[Opening Dataset section]
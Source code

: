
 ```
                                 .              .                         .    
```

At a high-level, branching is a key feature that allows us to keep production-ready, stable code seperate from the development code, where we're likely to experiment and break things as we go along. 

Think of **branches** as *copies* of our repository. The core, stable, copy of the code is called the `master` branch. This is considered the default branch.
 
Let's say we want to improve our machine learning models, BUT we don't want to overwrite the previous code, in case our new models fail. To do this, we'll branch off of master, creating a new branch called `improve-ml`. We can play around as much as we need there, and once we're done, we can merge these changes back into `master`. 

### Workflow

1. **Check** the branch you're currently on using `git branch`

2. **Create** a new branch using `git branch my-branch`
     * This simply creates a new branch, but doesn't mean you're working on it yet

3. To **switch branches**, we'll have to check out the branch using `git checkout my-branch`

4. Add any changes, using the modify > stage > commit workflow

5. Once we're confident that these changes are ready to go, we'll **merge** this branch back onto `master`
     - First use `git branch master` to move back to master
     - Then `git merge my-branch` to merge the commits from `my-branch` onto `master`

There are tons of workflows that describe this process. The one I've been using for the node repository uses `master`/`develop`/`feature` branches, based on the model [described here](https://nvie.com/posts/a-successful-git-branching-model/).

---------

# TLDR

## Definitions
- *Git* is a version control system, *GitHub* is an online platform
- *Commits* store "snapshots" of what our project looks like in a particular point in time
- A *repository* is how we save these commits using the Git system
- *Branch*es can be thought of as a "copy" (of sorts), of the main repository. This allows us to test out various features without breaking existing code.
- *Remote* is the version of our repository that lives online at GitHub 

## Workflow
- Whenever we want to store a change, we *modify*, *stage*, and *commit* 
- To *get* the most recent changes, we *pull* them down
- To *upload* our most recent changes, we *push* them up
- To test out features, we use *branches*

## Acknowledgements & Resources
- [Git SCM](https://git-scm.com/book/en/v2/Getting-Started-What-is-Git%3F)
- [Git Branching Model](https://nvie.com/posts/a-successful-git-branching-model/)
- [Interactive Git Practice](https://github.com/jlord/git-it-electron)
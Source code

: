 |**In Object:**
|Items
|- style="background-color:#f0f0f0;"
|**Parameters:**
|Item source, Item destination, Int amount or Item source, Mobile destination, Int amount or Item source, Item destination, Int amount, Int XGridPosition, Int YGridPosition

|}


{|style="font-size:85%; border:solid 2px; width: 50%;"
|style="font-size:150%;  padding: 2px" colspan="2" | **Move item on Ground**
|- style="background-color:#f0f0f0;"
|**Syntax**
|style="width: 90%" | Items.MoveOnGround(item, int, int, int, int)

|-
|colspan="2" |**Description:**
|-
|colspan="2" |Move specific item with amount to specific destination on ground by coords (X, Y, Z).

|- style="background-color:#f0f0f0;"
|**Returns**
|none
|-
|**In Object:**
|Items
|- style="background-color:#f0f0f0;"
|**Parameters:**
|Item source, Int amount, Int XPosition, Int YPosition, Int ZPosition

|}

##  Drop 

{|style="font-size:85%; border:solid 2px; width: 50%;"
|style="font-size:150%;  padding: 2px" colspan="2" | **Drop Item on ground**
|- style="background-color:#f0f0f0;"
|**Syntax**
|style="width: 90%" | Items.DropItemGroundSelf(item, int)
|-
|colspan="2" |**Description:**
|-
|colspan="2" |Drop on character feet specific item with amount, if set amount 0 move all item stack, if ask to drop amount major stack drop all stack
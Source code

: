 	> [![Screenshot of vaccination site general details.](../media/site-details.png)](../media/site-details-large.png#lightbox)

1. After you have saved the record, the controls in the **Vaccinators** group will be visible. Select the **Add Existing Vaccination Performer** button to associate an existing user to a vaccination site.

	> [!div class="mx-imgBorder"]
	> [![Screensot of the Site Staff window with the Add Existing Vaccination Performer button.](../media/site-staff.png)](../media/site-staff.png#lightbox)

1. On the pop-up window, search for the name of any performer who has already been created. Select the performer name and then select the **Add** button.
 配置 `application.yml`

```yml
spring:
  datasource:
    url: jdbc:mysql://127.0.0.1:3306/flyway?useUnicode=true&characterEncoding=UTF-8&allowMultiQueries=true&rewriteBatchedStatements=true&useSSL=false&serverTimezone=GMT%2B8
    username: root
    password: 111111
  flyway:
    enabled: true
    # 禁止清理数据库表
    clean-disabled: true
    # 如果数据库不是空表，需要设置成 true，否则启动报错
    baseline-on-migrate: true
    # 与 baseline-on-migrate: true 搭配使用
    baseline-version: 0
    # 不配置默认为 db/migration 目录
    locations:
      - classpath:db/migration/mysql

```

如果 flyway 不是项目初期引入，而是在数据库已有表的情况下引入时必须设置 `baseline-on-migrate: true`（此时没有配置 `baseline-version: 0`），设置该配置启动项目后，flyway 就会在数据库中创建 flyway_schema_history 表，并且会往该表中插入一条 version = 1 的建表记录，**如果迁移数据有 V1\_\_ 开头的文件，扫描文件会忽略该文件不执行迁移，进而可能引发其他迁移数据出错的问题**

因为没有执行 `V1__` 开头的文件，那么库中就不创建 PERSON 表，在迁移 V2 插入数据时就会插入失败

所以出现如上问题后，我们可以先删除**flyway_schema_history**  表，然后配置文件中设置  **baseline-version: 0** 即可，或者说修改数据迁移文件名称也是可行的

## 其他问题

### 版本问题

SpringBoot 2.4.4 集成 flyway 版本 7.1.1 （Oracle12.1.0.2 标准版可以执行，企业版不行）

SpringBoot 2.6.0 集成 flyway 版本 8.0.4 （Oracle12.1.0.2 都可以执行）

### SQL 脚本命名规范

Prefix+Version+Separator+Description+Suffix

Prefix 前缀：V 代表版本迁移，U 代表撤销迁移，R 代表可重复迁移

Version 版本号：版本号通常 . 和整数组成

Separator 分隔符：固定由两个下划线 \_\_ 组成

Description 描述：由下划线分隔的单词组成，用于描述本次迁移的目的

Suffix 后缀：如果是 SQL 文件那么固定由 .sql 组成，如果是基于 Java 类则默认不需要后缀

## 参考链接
[Closing Dataset section]
**Exercise prompt**
The reply is to be one number, the count of lines in the records above that contain "test".

**Finished exercise**
2